* _What is needed_
Look through the data below and show every line that includes "tarefas".

Plain-text document sources
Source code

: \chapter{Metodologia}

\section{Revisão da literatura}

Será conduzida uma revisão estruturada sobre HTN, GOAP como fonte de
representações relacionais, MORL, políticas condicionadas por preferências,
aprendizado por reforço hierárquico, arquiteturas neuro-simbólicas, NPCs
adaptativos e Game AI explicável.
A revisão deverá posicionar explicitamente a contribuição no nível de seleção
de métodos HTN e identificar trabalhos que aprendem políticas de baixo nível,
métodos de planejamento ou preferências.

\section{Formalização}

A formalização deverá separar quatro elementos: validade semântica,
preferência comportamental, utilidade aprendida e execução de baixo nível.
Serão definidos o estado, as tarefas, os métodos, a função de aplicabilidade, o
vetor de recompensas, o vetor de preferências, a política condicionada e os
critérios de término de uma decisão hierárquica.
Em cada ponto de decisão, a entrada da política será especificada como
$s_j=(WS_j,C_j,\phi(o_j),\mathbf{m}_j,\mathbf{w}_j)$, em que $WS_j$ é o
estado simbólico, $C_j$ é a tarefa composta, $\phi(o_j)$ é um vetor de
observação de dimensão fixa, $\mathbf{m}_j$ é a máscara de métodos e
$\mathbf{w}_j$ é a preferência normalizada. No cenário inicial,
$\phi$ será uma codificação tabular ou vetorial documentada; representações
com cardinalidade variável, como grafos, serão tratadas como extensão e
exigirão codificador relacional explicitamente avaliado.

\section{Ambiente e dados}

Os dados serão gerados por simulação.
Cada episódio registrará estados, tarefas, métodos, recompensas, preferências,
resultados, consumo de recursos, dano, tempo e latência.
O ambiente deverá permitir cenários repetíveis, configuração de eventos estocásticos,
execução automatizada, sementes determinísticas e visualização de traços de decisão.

---

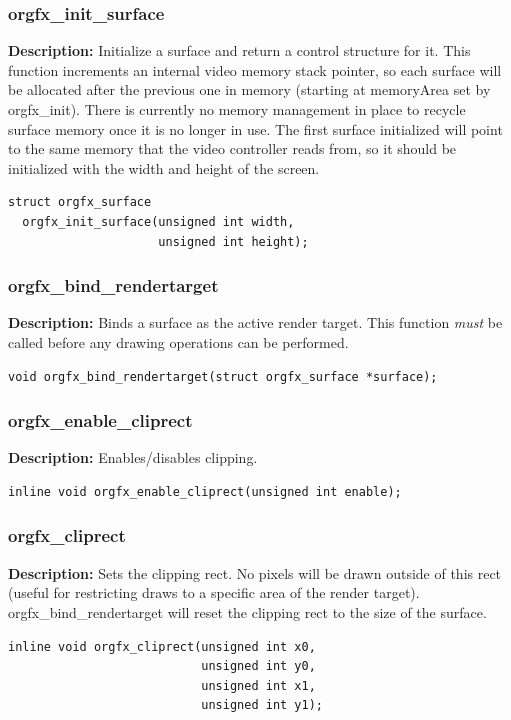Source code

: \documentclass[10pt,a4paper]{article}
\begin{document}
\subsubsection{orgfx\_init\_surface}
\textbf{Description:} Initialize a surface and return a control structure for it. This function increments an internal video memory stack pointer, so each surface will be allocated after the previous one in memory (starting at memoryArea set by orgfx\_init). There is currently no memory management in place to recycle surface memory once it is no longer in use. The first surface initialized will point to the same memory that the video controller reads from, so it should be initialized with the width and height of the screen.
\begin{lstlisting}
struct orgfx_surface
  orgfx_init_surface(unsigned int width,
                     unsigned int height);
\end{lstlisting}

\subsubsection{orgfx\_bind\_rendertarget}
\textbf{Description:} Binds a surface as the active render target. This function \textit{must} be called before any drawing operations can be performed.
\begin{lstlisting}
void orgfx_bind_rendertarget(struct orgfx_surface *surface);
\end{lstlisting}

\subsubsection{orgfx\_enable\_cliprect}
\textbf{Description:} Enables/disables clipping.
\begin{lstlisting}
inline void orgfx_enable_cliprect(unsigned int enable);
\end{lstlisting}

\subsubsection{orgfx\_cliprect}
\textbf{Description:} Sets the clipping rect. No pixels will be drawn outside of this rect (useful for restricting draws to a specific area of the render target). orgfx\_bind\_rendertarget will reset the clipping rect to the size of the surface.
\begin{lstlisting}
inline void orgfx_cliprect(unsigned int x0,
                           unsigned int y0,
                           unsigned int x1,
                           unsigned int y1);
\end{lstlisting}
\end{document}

--

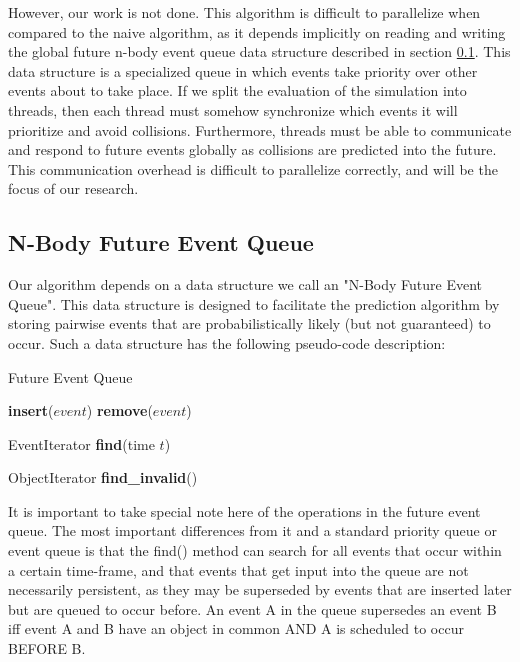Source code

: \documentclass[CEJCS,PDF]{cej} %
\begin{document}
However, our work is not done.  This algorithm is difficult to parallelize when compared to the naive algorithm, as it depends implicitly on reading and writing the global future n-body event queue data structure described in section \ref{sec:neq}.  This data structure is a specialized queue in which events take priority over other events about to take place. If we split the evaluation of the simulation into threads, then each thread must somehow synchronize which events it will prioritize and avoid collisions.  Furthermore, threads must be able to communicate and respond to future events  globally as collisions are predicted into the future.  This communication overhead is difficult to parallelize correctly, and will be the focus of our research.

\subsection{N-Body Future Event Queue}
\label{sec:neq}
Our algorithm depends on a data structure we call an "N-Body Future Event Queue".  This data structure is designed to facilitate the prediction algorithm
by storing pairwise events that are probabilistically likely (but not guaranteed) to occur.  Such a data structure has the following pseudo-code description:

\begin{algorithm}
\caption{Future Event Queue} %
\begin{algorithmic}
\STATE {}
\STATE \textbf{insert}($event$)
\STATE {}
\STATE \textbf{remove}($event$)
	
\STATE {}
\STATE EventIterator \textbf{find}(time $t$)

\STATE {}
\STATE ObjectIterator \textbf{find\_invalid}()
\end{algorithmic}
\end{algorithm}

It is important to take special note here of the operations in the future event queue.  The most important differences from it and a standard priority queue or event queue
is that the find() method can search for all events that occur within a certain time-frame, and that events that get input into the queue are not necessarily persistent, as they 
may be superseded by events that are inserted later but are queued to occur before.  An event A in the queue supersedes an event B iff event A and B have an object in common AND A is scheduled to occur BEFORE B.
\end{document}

* _Answer area_
Serão definidos o estado, as tarefas, os métodos, a função de aplicabilidade, o
Cada episódio registrará estados, tarefas, métodos, recompensas, preferências,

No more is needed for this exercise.